WHAT IS REQUIRED:
A bare count is the expected answer, namely the number of lines in the records that have the word "Gleichung".

(Source texts of formatted documents)
((

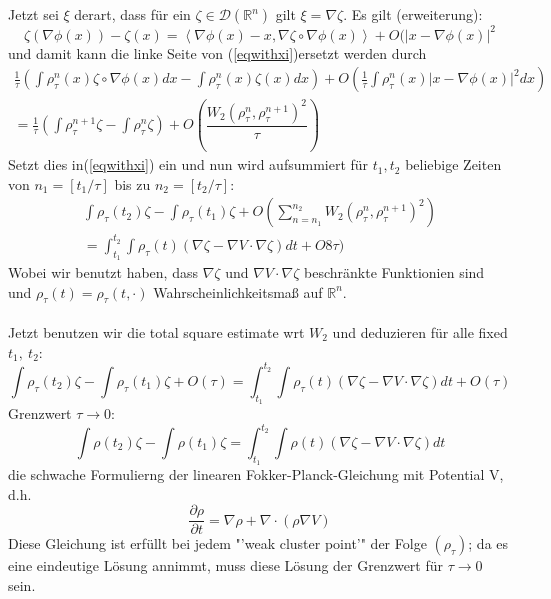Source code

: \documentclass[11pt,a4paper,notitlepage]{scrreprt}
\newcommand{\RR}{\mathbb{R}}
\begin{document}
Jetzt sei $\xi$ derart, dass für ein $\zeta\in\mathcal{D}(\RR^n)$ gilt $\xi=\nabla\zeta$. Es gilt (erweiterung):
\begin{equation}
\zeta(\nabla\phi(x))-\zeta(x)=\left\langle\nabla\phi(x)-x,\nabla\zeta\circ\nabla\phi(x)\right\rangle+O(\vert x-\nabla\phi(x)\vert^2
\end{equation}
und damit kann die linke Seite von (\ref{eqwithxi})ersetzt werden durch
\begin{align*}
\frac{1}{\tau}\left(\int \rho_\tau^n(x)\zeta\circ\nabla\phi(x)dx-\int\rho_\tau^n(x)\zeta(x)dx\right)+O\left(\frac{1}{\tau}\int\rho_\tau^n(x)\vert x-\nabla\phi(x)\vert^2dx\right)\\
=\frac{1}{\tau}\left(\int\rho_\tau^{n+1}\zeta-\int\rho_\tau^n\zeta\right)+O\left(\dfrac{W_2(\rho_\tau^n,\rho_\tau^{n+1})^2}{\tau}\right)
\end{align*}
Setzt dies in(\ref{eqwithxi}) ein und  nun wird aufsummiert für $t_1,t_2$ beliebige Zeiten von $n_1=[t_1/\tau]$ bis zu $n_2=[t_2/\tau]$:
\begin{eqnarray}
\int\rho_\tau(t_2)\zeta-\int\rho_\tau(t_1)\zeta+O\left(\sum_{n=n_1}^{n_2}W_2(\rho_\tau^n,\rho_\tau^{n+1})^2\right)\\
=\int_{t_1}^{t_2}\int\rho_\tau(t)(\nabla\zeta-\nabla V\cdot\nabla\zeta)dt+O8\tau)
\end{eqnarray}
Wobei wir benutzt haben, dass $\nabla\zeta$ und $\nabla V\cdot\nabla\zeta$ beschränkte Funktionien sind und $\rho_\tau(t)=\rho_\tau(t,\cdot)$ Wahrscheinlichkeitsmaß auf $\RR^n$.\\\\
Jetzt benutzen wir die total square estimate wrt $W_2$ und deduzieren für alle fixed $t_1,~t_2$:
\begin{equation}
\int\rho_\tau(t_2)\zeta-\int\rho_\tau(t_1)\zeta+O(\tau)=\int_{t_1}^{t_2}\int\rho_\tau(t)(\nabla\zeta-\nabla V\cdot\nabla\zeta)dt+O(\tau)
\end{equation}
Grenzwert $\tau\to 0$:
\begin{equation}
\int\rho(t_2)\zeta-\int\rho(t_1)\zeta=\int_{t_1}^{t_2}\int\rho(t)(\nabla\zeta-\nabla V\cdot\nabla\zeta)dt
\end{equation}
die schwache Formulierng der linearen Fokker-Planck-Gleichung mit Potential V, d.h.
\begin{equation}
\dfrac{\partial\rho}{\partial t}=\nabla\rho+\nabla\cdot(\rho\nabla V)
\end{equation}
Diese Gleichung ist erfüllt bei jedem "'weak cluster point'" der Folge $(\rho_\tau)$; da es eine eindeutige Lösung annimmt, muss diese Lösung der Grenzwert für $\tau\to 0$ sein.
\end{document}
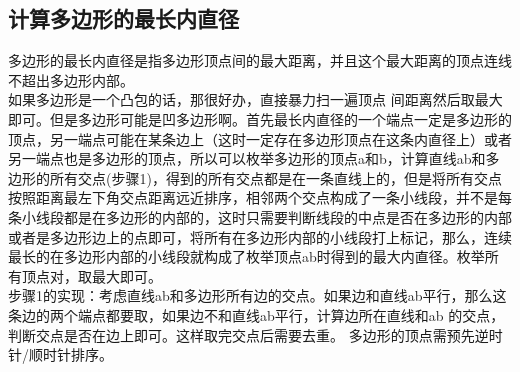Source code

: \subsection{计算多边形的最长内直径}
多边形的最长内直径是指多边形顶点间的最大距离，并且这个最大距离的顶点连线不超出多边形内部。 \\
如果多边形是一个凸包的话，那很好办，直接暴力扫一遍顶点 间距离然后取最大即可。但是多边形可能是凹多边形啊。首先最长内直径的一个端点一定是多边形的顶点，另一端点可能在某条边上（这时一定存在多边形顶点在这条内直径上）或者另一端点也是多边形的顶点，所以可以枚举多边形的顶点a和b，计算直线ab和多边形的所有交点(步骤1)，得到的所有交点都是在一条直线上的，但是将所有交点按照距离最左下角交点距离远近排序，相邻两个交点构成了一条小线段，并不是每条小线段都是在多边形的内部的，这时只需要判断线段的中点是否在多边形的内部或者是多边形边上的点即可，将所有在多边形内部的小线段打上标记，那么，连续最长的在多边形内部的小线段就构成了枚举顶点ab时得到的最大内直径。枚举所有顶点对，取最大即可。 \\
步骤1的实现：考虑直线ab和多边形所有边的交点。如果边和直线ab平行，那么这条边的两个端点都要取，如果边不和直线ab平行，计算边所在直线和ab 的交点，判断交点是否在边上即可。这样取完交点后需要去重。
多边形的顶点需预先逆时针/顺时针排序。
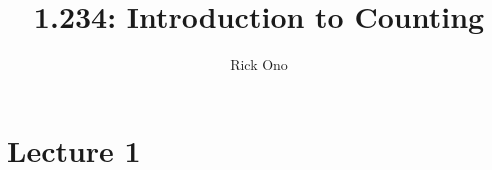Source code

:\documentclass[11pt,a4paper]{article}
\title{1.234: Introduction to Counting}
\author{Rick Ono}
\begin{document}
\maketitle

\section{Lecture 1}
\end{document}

))

ANSWER TO THE EXERCISE:
2